##### Provided records #####

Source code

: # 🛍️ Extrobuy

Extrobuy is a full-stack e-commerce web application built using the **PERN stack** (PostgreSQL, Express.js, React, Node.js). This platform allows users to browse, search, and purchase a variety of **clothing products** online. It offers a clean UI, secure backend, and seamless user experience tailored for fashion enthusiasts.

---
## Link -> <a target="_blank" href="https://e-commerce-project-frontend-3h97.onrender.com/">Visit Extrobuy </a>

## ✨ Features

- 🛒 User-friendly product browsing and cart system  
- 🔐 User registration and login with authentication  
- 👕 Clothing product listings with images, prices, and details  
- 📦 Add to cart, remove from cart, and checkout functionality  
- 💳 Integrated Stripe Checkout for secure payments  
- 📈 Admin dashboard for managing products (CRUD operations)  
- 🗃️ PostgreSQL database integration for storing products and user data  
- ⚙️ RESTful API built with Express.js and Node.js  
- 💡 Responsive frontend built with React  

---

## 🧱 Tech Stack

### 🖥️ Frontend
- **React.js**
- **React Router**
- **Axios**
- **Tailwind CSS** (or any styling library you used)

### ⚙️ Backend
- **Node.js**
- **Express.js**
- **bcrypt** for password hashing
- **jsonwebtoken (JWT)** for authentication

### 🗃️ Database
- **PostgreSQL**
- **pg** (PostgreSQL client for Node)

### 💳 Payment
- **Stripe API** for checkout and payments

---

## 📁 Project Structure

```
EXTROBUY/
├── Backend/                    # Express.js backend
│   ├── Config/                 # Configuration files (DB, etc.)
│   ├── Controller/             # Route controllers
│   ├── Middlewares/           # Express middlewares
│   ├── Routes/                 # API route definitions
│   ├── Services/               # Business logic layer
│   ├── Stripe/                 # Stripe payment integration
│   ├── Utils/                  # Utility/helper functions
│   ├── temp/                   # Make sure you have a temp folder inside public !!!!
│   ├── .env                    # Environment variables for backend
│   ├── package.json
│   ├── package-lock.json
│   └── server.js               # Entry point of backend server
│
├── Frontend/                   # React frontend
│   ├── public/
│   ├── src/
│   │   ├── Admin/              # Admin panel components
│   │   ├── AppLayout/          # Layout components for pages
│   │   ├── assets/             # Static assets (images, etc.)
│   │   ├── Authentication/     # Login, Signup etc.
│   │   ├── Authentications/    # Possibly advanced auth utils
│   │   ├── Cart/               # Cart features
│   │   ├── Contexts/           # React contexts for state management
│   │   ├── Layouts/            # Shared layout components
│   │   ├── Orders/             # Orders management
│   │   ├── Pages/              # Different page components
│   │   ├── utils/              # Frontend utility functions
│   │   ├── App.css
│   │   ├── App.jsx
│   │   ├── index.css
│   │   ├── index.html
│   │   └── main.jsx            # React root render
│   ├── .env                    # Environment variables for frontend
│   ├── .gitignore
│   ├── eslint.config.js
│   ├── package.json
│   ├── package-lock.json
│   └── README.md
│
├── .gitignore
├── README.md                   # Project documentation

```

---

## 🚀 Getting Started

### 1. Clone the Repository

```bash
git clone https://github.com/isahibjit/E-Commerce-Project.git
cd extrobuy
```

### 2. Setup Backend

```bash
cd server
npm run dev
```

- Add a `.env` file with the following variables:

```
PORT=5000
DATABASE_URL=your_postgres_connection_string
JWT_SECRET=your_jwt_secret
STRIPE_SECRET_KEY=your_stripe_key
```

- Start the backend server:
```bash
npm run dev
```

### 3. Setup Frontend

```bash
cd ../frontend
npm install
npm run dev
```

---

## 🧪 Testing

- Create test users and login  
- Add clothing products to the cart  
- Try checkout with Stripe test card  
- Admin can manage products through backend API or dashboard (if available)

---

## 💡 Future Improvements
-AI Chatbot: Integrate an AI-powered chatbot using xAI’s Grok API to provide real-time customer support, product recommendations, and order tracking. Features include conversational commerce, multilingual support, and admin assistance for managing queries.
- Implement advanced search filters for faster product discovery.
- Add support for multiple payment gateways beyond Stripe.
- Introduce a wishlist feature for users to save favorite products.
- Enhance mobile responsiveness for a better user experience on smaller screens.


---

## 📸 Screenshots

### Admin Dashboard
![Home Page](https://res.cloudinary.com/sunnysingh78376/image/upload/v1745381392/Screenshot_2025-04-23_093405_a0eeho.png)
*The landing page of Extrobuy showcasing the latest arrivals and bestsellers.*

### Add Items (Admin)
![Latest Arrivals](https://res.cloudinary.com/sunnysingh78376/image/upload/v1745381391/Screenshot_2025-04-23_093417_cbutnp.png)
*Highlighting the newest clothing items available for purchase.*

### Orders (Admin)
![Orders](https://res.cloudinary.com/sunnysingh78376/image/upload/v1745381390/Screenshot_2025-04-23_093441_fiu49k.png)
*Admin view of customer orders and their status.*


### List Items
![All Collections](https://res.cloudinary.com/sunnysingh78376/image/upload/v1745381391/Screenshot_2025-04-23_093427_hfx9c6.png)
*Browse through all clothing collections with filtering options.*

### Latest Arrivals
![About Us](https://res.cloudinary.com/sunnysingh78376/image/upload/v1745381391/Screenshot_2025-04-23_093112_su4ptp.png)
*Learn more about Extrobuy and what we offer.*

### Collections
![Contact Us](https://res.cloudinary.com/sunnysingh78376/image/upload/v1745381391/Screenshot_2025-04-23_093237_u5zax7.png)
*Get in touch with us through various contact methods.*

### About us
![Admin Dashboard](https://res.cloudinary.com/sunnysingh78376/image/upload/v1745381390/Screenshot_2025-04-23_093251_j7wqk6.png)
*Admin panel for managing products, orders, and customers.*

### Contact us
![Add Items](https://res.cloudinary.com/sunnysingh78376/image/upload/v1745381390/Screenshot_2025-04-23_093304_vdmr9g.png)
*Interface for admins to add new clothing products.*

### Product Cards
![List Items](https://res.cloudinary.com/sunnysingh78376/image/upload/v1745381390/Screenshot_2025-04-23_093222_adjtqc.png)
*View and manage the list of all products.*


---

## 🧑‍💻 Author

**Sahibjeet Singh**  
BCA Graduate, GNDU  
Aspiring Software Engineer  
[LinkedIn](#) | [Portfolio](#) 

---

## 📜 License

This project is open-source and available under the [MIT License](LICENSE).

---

#####

:: Work instructions ::
There is a line with "- Add support" and a line with "### Collections" above. Copy exactly those two lines and all lines between them, with nothing else.

:: Completed task ::
- Add support for multiple payment gateways beyond Stripe.
- Introduce a wishlist feature for users to save favorite products.
- Enhance mobile responsiveness for a better user experience on smaller screens.


---

## 📸 Screenshots

### Admin Dashboard
![Home Page](https://res.cloudinary.com/sunnysingh78376/image/upload/v1745381392/Screenshot_2025-04-23_093405_a0eeho.png)
*The landing page of Extrobuy showcasing the latest arrivals and bestsellers.*

### Add Items (Admin)
![Latest Arrivals](https://res.cloudinary.com/sunnysingh78376/image/upload/v1745381391/Screenshot_2025-04-23_093417_cbutnp.png)
*Highlighting the newest clothing items available for purchase.*

### Orders (Admin)
![Orders](https://res.cloudinary.com/sunnysingh78376/image/upload/v1745381390/Screenshot_2025-04-23_093441_fiu49k.png)
*Admin view of customer orders and their status.*


### List Items
![All Collections](https://res.cloudinary.com/sunnysingh78376/image/upload/v1745381391/Screenshot_2025-04-23_093427_hfx9c6.png)
*Browse through all clothing collections with filtering options.*

### Latest Arrivals
![About Us](https://res.cloudinary.com/sunnysingh78376/image/upload/v1745381391/Screenshot_2025-04-23_093112_su4ptp.png)
*Learn more about Extrobuy and what we offer.*

### Collections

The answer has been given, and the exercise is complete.